5th Deputy Premier of Alberta
- In office March 16, 2001 – December 15, 2006
- Preceded by: Ken Kowalski
- Succeeded by: Ron Stevens

Personal details
- Born: January 22, 1942 (age 84) Hanna, Alberta
- Party: Progressive Conservative Association of Alberta
- Occupation: Farmer

= Shirley McClellan =

Canadian politician

Shirley McClellan (born 22 January 1942) is a Canadian politician who was a long serving member of the Legislative Assembly of Alberta for 20 years. She served as Deputy Premier.

== Early life ==
McClellan was born in Hanna, Alberta, Canada, on January 22, 1942.

==Member of the Legislative Assembly of Alberta==
McClellan was first elected to the Alberta Legislature in a by-election held on November 23, 1987.

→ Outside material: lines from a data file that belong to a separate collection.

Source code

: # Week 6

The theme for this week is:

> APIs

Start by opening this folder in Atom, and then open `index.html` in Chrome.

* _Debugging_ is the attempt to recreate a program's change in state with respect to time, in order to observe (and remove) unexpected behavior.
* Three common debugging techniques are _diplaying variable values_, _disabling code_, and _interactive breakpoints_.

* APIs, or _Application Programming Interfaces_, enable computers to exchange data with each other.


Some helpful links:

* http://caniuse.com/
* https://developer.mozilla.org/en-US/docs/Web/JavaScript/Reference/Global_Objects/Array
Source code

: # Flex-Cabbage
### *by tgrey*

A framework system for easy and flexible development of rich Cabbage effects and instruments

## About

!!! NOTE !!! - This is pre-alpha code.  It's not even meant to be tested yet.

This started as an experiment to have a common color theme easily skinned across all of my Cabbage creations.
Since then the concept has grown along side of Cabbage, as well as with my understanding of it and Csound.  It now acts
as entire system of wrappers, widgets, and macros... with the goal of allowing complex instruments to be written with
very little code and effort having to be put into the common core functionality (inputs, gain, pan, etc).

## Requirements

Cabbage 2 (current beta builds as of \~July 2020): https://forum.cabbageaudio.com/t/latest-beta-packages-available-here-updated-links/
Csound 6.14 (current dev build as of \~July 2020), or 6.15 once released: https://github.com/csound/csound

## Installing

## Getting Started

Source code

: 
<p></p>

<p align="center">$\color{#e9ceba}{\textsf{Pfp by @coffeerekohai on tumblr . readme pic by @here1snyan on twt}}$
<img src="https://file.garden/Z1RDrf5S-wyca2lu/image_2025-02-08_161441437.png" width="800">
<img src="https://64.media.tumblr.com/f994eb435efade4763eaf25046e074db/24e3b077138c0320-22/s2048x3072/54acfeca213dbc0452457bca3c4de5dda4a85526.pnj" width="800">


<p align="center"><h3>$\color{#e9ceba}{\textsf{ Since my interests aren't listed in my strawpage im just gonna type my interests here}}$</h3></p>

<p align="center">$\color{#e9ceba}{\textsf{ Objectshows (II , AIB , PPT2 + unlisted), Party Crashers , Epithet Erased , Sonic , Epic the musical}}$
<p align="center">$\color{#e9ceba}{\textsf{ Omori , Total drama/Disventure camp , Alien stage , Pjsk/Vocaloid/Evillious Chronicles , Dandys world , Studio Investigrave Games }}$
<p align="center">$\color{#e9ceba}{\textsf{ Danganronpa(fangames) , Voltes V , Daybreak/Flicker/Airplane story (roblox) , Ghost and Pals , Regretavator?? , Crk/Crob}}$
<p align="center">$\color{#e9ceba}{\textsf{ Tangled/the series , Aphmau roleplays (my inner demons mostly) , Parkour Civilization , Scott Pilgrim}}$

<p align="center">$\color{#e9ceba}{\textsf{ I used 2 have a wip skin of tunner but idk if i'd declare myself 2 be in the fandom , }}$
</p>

In 1989, she was re-elected to a second term, and appointed Associate Minister of Agriculture. On February 24, 1992, she was appointed Minister Responsible for Rural Development (gaining the style "the Honourable" for the duration of her membership in the Executive Council of Alberta). On December 15, 1992, McClellan was appointed Minister of Health for the province.

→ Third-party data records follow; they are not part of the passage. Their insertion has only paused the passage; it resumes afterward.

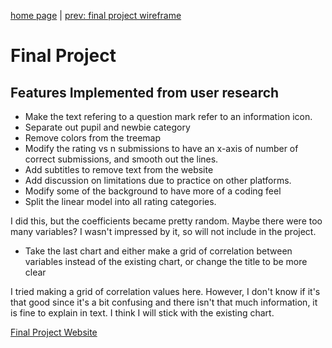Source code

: [home page](https://alex7li.github.io/DataStories/) | [prev: final project wireframe](https://alex7li.github.io/DataStories/final-project-wireframe) 

# Final Project

## Features Implemented from user research

- Make the text refering to a question mark refer to an information icon.
- Separate out pupil and newbie category
- Remove colors from the treemap
- Modify the rating vs n submissions to have an x-axis of number of correct submissions, and smooth out the lines.
- Add subtitles to remove text from the website
- Add discussion on limitations due to practice on other platforms.
- Modify some of the background to have more of a coding feel
- Split the linear model into all rating categories.

I did this, but the coefficients became pretty random. Maybe there were too many variables? I wasn't impressed by it, so will not include in the project.

- Take the last chart and either make a grid of correlation between variables instead of the existing chart, or change the title to be more clear

I tried making a grid of correlation values here. However, I don't know if it's that good since it's a bit confusing and there isn't that much information, it is fine to explain in text. I think I will stick with the existing chart.

<div class="flourish-embed flourish-heatmap" data-src="visualisation/12829168"><script src="https://public.flourish.studio/resources/embed.js"></script></div>


[Final Project Website](https://carnegiemellon.shorthandstories.com/competitive-programming-talent-vs-tenacity/index.html)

Shirley McClellan was re-elected to a third term on June 15, 1993. On June 30, 1993, she was re-appointed Minister of Health as well as Minister Responsible for the Wild Rose Foundation. On December 15, 1993, she was appointed Minister Responsible for the Alberta Alcohol and Drug Abuse Commission. On October 21, 1994, she was appointed Minister Responsible for the Seniors Advisory Council for Alberta. On May 31, 1996, McClellan was appointed Minister of Community Development.

On March 11, 1997, McClellan was re-elected to a fourth term and re-appointed Minister of Community Development on March 26, 1997. On May 26, 1999, McClellan was appointed Minister of International and Intergovernmental Relations. She was also appointed as a member of Agenda and Priorities and the Standing Policy Committee on Finance and Intergovernmental Relations.

On March 12, 2001, McClellan was elected for a fifth term and on March 19, 2001, was appointed Deputy Premier and Minister of Agriculture, Food and Rural Development. She was also the vice-chair of the Agenda and Priorities Committee and a member of the Standing Policy Committee on Agriculture and Municipal Affairs.

On November 22, 2004, McClellan was elected to her sixth, and final, term as Member of the Legislative Assembly representing the constituency of Drumheller-Stettler. In addition to Deputy Premier and Minister of Finance, she served the Assembly as Chair of the Treasury Board and vice-chair of Agenda and Priorities Committee.

McClellan was actively involved in bringing further education to rural areas, serving as a member of the board of directors for the Alberta Association of Continuing Education (AACE) and the Canadian Association for Continuing Education (CACE). She was co-ordinator of the Big Country Further Education Council for 12 years, a representative of the Ministers Advisory Committee on Further Education for five years, and sat on the Ministers Advisory Committee on College Affairs for two years.

She resigned her seat in the legislature on January 15, 2007, the same day that former premier Ralph Klein resigned his.

On February 5, 2011, McClellan was selected to be the 12th Chancellor of the University of Lethbridge by the Senate of that institution. Her term commenced March 15, 2011.